▸ TRY IT: Take the data below and extract the lines from the one with "- **语音**: Azure Speech Services (TTS + ASR)" to the one with "# 构建并启动所有服务", inclusive, exactly as written.

▸ DATA RECORDS:
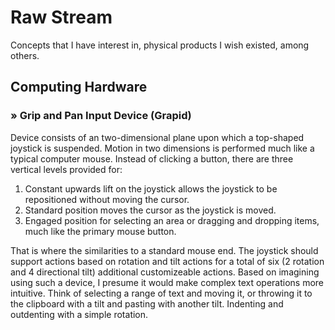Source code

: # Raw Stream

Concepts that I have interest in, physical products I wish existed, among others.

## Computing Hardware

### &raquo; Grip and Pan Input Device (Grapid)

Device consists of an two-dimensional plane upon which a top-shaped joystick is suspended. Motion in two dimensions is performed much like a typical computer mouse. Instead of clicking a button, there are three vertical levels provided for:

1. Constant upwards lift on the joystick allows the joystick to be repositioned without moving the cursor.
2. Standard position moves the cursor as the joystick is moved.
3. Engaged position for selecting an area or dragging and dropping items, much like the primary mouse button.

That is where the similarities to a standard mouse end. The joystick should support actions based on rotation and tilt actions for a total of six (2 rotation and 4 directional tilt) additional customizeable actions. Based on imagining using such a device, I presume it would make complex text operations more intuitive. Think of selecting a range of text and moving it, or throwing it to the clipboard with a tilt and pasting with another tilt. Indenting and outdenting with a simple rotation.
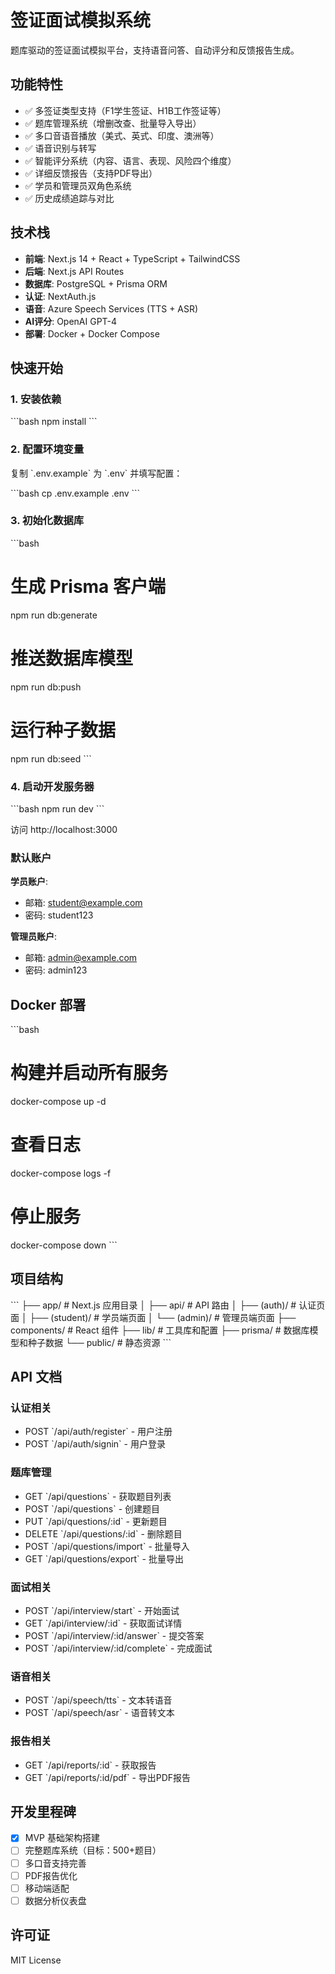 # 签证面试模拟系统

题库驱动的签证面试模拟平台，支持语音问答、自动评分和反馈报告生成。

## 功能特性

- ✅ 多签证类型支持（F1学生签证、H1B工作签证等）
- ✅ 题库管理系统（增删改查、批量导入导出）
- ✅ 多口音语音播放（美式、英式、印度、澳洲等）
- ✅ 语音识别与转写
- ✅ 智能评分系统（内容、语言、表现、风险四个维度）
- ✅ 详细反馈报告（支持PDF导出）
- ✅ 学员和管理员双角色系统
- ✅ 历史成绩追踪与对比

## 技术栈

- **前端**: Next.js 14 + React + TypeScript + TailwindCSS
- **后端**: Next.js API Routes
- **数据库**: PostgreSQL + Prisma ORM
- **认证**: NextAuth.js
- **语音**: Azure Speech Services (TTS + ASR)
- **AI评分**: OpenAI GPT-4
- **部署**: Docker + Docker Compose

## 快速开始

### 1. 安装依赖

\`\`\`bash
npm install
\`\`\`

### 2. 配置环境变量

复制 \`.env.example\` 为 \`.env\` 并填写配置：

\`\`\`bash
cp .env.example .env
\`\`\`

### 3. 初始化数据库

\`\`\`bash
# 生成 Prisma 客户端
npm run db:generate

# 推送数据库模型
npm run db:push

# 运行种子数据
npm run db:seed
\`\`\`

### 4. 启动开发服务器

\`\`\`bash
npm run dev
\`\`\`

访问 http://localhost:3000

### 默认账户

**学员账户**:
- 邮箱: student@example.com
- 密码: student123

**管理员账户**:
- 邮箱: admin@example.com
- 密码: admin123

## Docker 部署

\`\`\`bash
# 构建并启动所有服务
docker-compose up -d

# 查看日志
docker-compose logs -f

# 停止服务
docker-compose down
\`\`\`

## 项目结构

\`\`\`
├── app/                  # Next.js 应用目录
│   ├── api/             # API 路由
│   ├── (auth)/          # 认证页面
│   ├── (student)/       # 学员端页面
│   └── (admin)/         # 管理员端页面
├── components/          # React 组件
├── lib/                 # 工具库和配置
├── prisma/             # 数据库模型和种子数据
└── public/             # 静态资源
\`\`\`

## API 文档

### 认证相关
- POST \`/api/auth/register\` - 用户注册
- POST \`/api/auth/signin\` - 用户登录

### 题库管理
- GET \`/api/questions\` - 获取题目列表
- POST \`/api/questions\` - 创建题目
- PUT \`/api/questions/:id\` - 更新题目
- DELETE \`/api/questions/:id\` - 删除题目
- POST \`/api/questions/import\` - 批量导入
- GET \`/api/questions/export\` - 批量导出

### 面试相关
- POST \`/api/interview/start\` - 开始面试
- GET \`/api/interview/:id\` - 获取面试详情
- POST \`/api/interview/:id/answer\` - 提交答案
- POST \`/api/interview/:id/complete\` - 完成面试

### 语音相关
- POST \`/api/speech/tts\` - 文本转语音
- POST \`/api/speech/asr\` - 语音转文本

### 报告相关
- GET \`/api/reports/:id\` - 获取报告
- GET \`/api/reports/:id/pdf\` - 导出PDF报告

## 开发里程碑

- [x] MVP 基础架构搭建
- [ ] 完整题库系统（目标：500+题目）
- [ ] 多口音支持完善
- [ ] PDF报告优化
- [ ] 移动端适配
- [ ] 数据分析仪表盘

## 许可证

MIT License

...

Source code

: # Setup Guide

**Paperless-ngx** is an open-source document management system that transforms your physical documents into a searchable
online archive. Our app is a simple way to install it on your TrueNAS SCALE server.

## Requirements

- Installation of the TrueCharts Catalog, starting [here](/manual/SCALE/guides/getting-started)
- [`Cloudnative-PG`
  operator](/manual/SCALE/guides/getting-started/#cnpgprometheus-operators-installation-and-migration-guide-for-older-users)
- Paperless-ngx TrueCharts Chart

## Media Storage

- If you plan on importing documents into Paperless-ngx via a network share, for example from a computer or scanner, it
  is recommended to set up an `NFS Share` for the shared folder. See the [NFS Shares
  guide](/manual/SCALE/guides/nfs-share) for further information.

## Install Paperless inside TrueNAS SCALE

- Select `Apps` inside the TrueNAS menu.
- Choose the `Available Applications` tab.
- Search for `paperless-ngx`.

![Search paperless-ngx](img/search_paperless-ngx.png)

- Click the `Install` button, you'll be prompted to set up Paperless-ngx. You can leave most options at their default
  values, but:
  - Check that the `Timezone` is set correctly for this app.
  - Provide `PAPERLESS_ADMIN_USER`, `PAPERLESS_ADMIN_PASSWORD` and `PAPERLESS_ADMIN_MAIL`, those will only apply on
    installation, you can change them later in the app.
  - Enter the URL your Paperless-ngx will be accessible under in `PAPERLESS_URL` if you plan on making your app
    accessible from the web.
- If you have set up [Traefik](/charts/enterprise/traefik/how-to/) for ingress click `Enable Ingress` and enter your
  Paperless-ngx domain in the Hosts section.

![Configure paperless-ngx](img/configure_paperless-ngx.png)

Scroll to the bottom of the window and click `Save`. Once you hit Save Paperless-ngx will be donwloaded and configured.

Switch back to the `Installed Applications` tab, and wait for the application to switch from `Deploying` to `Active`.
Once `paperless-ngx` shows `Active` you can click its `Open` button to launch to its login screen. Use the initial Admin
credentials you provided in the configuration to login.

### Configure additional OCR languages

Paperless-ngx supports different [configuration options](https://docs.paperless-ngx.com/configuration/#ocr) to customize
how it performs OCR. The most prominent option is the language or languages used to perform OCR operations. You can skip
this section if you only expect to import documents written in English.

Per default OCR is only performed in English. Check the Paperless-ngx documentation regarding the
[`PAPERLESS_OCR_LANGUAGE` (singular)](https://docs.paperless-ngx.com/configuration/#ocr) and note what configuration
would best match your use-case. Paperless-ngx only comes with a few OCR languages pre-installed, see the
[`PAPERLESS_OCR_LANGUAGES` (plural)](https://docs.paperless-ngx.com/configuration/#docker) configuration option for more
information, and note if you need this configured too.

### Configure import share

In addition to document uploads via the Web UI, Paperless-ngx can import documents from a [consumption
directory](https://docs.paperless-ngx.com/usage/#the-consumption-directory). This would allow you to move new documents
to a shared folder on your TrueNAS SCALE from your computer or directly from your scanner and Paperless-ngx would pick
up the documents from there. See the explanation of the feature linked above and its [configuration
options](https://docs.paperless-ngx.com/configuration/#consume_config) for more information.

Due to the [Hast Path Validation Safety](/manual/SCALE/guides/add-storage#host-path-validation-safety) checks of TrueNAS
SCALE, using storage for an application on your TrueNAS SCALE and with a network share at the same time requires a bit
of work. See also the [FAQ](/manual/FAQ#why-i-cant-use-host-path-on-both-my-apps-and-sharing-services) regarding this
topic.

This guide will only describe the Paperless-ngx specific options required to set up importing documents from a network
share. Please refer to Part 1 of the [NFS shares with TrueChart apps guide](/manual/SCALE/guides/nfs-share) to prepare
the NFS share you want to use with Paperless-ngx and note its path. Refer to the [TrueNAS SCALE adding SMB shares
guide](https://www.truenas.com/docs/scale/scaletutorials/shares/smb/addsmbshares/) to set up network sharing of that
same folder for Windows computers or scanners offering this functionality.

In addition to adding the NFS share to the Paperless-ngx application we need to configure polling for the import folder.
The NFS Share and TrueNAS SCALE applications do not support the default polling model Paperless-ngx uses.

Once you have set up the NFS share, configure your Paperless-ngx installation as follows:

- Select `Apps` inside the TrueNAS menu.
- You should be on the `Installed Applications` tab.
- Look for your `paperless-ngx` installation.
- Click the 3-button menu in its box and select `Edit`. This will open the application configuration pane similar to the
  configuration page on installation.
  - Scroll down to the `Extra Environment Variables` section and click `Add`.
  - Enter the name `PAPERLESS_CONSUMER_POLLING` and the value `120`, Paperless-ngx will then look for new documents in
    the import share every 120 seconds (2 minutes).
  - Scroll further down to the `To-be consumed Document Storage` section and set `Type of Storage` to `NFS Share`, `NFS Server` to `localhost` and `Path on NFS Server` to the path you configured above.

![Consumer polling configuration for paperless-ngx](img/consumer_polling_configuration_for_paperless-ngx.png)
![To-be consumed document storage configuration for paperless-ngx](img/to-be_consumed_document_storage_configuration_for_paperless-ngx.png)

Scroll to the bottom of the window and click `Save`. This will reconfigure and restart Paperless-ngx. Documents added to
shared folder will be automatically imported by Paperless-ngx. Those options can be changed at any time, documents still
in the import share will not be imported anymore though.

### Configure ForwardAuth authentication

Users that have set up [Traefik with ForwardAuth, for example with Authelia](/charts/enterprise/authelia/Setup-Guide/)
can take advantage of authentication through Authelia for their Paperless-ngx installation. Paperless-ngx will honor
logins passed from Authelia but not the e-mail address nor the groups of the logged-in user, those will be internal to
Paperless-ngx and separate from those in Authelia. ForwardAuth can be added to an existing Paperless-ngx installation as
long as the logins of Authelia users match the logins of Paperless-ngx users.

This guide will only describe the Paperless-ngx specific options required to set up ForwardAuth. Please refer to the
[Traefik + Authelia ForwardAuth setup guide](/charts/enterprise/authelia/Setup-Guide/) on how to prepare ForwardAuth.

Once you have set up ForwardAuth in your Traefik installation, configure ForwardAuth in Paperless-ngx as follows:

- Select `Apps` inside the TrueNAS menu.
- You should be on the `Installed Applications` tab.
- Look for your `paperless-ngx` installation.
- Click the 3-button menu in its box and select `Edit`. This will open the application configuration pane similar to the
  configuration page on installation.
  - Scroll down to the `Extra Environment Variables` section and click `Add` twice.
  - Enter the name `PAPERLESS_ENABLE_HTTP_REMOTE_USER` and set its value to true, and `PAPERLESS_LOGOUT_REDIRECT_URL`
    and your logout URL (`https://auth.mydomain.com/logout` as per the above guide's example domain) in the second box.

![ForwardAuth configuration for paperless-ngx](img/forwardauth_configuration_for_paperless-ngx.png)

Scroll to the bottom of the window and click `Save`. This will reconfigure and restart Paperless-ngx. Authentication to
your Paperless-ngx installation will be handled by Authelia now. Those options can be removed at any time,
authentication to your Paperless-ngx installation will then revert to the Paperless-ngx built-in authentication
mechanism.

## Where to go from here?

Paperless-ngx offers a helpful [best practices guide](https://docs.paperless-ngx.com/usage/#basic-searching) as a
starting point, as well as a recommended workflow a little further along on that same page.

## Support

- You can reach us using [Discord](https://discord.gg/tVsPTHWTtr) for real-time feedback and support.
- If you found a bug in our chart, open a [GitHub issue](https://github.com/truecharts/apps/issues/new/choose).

---

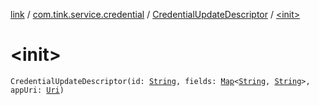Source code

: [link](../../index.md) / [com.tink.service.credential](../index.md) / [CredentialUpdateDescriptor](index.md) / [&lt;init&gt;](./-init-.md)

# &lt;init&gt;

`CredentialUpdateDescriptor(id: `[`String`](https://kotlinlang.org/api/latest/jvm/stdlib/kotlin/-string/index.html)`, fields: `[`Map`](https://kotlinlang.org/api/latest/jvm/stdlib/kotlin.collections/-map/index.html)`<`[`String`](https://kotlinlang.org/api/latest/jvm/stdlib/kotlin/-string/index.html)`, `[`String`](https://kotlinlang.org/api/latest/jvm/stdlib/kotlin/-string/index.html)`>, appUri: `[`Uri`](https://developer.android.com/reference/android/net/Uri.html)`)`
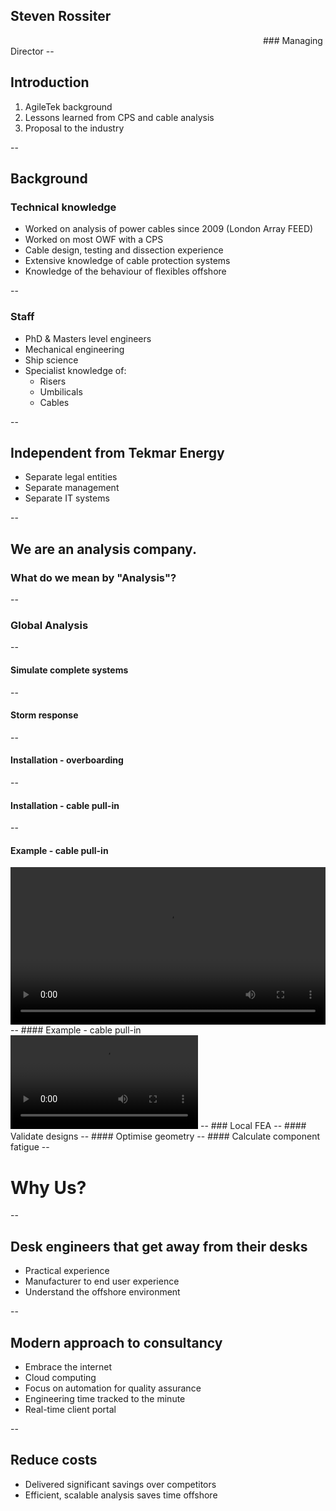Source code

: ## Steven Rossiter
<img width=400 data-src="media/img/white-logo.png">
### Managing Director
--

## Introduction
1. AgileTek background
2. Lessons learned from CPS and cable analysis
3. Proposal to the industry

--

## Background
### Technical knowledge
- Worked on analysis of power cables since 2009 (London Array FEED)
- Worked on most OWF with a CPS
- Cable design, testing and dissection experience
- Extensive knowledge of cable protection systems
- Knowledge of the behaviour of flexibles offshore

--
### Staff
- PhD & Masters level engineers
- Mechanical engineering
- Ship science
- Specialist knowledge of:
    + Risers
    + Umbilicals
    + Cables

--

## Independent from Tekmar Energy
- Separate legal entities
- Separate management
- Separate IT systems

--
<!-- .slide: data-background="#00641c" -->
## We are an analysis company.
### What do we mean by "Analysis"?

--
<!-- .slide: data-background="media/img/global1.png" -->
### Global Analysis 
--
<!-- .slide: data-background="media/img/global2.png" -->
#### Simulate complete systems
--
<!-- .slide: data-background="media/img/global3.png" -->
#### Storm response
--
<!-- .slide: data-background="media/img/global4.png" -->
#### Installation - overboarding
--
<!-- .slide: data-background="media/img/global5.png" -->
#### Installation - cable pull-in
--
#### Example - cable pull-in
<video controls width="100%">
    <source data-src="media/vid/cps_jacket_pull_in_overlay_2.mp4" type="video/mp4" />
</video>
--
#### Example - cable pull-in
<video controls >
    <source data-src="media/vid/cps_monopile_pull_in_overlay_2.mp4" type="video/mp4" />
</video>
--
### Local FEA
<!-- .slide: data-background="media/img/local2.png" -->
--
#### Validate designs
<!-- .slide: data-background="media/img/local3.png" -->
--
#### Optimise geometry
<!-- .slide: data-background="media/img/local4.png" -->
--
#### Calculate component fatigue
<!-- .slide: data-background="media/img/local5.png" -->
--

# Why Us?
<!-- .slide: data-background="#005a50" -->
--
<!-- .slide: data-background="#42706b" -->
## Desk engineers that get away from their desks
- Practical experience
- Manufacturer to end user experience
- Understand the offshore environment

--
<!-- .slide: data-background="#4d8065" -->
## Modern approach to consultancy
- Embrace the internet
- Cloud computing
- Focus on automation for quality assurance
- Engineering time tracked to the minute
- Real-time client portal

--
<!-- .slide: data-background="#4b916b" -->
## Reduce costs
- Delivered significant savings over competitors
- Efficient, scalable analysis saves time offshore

▸ ANSWER SECTION:
- **语音**: Azure Speech Services (TTS + ASR)
- **AI评分**: OpenAI GPT-4
- **部署**: Docker + Docker Compose

## 快速开始

### 1. 安装依赖

\`\`\`bash
npm install
\`\`\`

### 2. 配置环境变量

复制 \`.env.example\` 为 \`.env\` 并填写配置：

\`\`\`bash
cp .env.example .env
\`\`\`

### 3. 初始化数据库

\`\`\`bash
# 生成 Prisma 客户端
npm run db:generate

# 推送数据库模型
npm run db:push

# 运行种子数据
npm run db:seed
\`\`\`

### 4. 启动开发服务器

\`\`\`bash
npm run dev
\`\`\`

访问 http://localhost:3000

### 默认账户

**学员账户**:
- 邮箱: student@example.com
- 密码: student123

**管理员账户**:
- 邮箱: admin@example.com
- 密码: admin123

## Docker 部署

\`\`\`bash
# 构建并启动所有服务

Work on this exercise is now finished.